- _WORK ORDER_
Return, from the listing below, each line where the word "ejemplo" appears.

BEGIN DATA PROVIDED

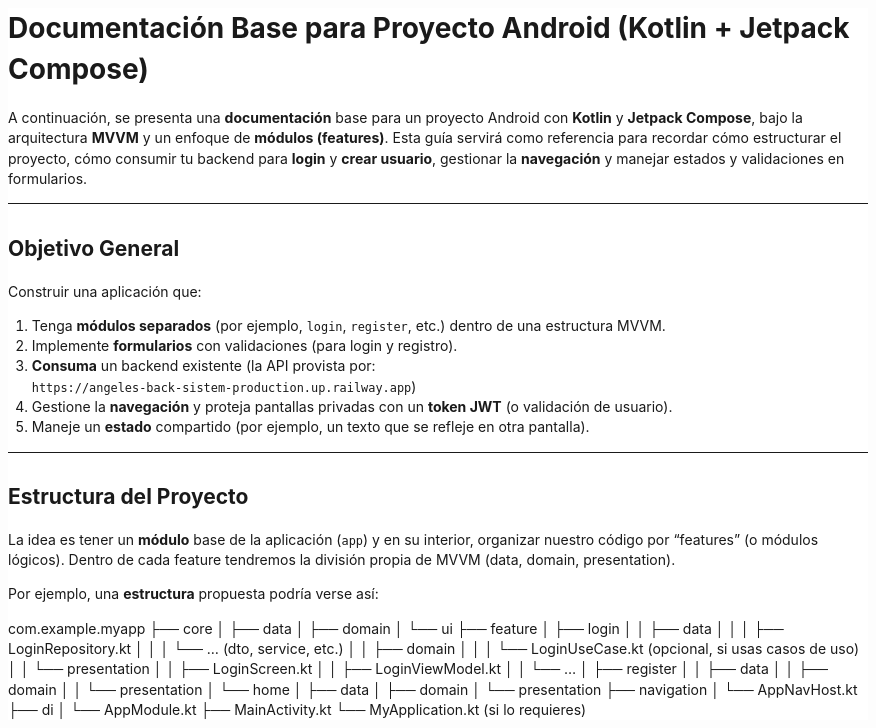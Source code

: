 # Documentación Base para Proyecto Android (Kotlin + Jetpack Compose)

A continuación, se presenta una **documentación** base para un proyecto Android con **Kotlin** y **Jetpack Compose**, bajo la arquitectura **MVVM** y un enfoque de **módulos (features)**. Esta guía servirá como referencia para recordar cómo estructurar el proyecto, cómo consumir tu backend para **login** y **crear usuario**, gestionar la **navegación** y manejar estados y validaciones en formularios.

---

## Objetivo General

Construir una aplicación que:

1. Tenga **módulos separados** (por ejemplo, `login`, `register`, etc.) dentro de una estructura MVVM.
2. Implemente **formularios** con validaciones (para login y registro).
3. **Consuma** un backend existente (la API provista por:  
   `https://angeles-back-sistem-production.up.railway.app`)
4. Gestione la **navegación** y proteja pantallas privadas con un **token JWT** (o validación de usuario).
5. Maneje un **estado** compartido (por ejemplo, un texto que se refleje en otra pantalla).

---

## Estructura del Proyecto

La idea es tener un **módulo** base de la aplicación (`app`) y en su interior, organizar nuestro código por “features” (o módulos lógicos). Dentro de cada feature tendremos la división propia de MVVM (data, domain, presentation).

Por ejemplo, una **estructura** propuesta podría verse así:

com.example.myapp
├── core
│   ├── data
│   ├── domain
│   └── ui
├── feature
│   ├── login
│   │   ├── data
│   │   │   ├── LoginRepository.kt
│   │   │   └── … (dto, service, etc.)
│   │   ├── domain
│   │   │   └── LoginUseCase.kt (opcional, si usas casos de uso)
│   │   └── presentation
│   │       ├── LoginScreen.kt
│   │       ├── LoginViewModel.kt
│   │       └── …
│   ├── register
│   │   ├── data
│   │   ├── domain
│   │   └── presentation
│   └── home
│       ├── data
│       ├── domain
│       └── presentation
├── navigation
│   └── AppNavHost.kt
├── di
│   └── AppModule.kt
├── MainActivity.kt
└── MyApplication.kt (si lo requieres)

END DATA PROVIDED

- _TASK RESULT_
1. Tenga **módulos separados** (por ejemplo, `login`, `register`, etc.) dentro de una estructura MVVM.
5. Maneje un **estado** compartido (por ejemplo, un texto que se refleje en otra pantalla).
Por ejemplo, una **estructura** propuesta podría verse así:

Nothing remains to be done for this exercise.